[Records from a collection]
^^^^^^^^^^^^^^^^

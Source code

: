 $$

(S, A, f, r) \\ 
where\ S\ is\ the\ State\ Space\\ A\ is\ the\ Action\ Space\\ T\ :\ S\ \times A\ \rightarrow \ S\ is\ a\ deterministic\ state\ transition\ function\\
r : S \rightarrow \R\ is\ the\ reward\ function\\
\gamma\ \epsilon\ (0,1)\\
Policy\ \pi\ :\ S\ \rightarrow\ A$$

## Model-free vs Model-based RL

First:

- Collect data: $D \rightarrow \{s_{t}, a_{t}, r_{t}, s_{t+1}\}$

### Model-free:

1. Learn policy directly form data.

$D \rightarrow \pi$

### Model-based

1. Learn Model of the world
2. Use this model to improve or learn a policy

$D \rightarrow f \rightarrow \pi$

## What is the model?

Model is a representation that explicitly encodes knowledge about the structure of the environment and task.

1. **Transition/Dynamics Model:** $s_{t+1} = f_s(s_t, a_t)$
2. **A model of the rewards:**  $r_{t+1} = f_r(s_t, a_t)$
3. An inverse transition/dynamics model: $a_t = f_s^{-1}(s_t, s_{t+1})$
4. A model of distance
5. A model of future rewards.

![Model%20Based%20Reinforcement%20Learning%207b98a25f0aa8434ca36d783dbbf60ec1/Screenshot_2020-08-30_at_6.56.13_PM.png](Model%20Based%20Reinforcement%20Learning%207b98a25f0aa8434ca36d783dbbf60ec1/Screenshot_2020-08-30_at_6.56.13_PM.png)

^^^^^^^^^^^^^^^^

Exercise goal:
Retype the lines above without alteration. The first is the one containing "5. A model of future rewards.", and the last is the final line of the data.

Problem solution:
5. A model of future rewards.

![Model%20Based%20Reinforcement%20Learning%207b98a25f0aa8434ca36d783dbbf60ec1/Screenshot_2020-08-30_at_6.56.13_PM.png](Model%20Based%20Reinforcement%20Learning%207b98a25f0aa8434ca36d783dbbf60ec1/Screenshot_2020-08-30_at_6.56.13_PM.png)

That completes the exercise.